I’ve been under the weather the past 48 hours – some cold virus thing. As such, I’m finding things like work, and focus, and concentration, to be on the difficult side. Details… So I figure I will spare you the prose today and just give you the pictures. Strawberry pancakes – a delicious twist-up from the more ubiquitous blueberry. So yummy… Enjoy!

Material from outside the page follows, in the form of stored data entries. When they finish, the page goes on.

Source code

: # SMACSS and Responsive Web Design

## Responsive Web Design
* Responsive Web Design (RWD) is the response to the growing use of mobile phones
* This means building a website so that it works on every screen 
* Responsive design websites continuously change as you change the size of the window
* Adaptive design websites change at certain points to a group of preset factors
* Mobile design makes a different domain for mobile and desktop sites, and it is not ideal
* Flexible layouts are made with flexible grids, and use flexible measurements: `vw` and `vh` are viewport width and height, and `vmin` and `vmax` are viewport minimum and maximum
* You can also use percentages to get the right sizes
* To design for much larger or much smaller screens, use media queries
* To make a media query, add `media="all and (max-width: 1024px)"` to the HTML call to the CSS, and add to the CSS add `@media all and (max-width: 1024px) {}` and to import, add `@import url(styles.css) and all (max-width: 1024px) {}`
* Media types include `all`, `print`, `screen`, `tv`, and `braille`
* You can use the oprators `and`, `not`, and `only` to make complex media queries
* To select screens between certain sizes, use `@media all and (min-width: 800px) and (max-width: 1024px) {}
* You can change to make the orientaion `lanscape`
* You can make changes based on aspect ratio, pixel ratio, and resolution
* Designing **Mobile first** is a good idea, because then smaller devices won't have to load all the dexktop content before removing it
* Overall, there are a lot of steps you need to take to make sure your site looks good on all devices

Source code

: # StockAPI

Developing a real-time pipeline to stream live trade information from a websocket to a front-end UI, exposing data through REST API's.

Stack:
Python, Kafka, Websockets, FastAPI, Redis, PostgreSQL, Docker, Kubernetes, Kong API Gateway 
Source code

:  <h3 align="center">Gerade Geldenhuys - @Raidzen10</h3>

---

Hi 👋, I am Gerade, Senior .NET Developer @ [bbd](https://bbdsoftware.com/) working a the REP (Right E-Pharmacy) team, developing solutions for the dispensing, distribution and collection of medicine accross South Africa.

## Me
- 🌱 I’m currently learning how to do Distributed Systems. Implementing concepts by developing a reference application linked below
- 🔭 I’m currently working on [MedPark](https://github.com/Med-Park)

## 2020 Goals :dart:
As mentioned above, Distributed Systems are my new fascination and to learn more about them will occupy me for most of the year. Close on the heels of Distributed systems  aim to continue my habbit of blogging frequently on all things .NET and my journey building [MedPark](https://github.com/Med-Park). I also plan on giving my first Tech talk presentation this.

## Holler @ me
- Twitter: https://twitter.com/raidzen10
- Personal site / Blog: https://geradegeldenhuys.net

Source: adapted from Every Day with Rachael Ray, April/May 2006
1 ½ cups flour
2 tbs sugar
2 tsp baking powder
½ tsp salt
1 large egg
1 cup whole milk
½ tsp vanilla extract
1 tbs unsalted butter, plus more for the griddle
2 cups sliced and hulled strawberries
Maple syrup, for serving
Preheat a griddle over medium heat.
In a medium bowl, whisk together the flour, sugar, baking powder, and salt. In a small bowl, whisk together the egg, milk, and vanilla. Stir in the melted butter, then fold in the strawberries.
Grease the griddle with a pat of butter. When it sizzles, add small spoonfuls of the batter onto the hot griddle. Cook the pancakes until bubbles appear on the surface, then flip and cook through. Remove to a plate and repeat in batches until all the batter is used. Adjust the heat between medium and medium-low as necessary. You want them browned but not burnt. It will take about 3-4 minutes total to cook each pancake.
Serve with maple syrup.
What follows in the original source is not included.